Giampaolo getta nella mischia Defrel, la carta della disperazione, al posto di Linetty (39′). La Sampdoria schiera così 4 attaccanti per l’assalto finale; che potrebbe avere esito positivo se Gollini non si superasse con una prodigiosa deviazione alla sua sinistra su un bel colpo di testa di Ekdal (43′). Una parata che vale la vittoria. La partita termina senza altri sussulti.

Europa più lontana ma non bisogna mollare

L’Europa dista ora 5 punti per la Sampdoria. Il traguardo è più complicato da raggiungere e la concorrenza è tanta,  ma non bisogna mollare e giocarsela fino in fondo, a condizione che diminuisca la percentuale di errori e infortuni.

Il tabellino

Sampdoria 1 Atalanta      2

Sampdoria (4-3-1-2): Audero; Sala (14′ s.t. Bereszynski), Andersen, Colley, Murru; Praet, Ekdal, Linetty (39′ s.t. Defrel); Saponara (46′ p.t. Ramírez); Gabbiadini, Quagliarella.
A disposizione: Rafael, Belec, Vieira, Jankto, Sau, Tavares, Ferrari, Tonelli.
Allenatore: Giampaolo.

Atalanta (3-4-1-2): Gollini; Mancini, Djimsiti, Masiello; Hateboer, De Roon, Freuler, Gosens (48′ s.t.
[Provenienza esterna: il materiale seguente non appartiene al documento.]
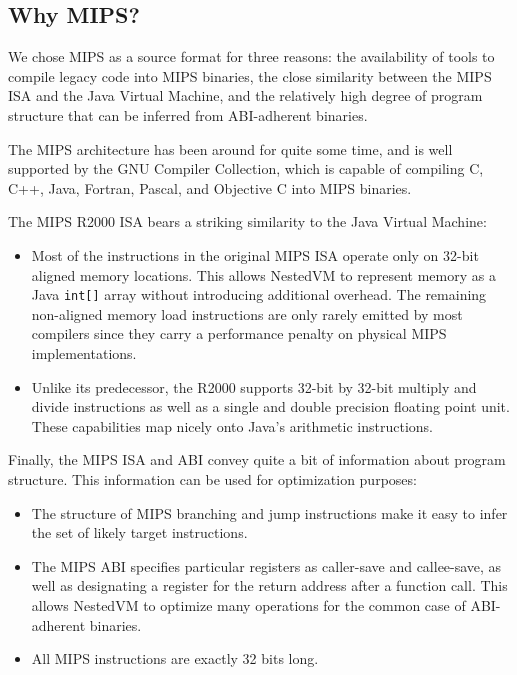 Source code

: \documentclass{acmconf}
\begin{document}
\subsection{Why MIPS?}

We chose MIPS as a source format for three reasons: the availability
of tools to compile legacy code into MIPS binaries, the close
similarity between the MIPS ISA and the Java Virtual Machine, and the
relatively high degree of program structure that can be inferred from
ABI-adherent binaries.

The MIPS architecture has been around for quite some time, and is well
supported by the GNU Compiler Collection, which is capable of
compiling C, C++, Java, Fortran, Pascal, and Objective C
into MIPS binaries.

The MIPS R2000 ISA bears a striking similarity to the Java Virtual
Machine:

\begin{itemize}

\item Most of the instructions in the original MIPS ISA operate only
      on 32-bit aligned memory locations. This allows NestedVM to
      represent memory as a Java {\tt int[]} array without introducing
      additional overhead.  The remaining non-aligned memory load
      instructions are only rarely emitted by most compilers since
      they carry a performance penalty on physical MIPS
      implementations.

\item Unlike its predecessor, the R2000 supports 32-bit by 32-bit
      multiply and divide instructions as well as a single and double
      precision floating point unit.  These capabilities map nicely
      onto Java's arithmetic instructions.

\end{itemize}

Finally, the MIPS ISA and ABI convey quite a bit of information about
program structure.  This information can be used for optimization
purposes:

\begin{itemize}

\item The structure of MIPS branching and jump instructions make it
      easy to infer the set of likely target instructions.

\item The MIPS ABI specifies particular registers as caller-save and
      callee-save, as well as designating a register for the return
      address after a function call.  This allows NestedVM to optimize
      many operations for the common case of ABI-adherent binaries.

\item All MIPS instructions are exactly 32 bits long.

\end{itemize}
\end{document}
Palomino); Gomez (28′ s.t. Pasalic); Ilicic, D. Zapata.
A disposizione: E. Berisha, F. Rossi, Reca, Castagne, Pessina, Ibañez, Colpani, Barrow.
Allenatore: Gasperini.
Arbitro: Fabbri di Ravenna.
Assistenti: Di Iorio di Verbano-Cusio-Ossola e Posado di Bari.
Quarto ufficiale: Marinelli di Tivoli.
VAR: Rocchi di Firenze.
Assistente VAR: Tonolini di Milano.

Reti: s.t. 4′ D. Zapata, 22′ Quagliarella rig., 32′ Gosens.

Note: ammoniti al 9′ s.t. Murru per gioco scorretto, al 48′ s.t. Ramírez per proteste, al 50′ s.t. D. Zapata e al 51′ s.t. Freuler per simulazione; recupero 1′ p.t. e 6′ s.t.; abbonati 17.057 (rateo 170.851 euro), paganti 3.839 (incasso 86.780 euro); terreno di gioco in discrete condizioni.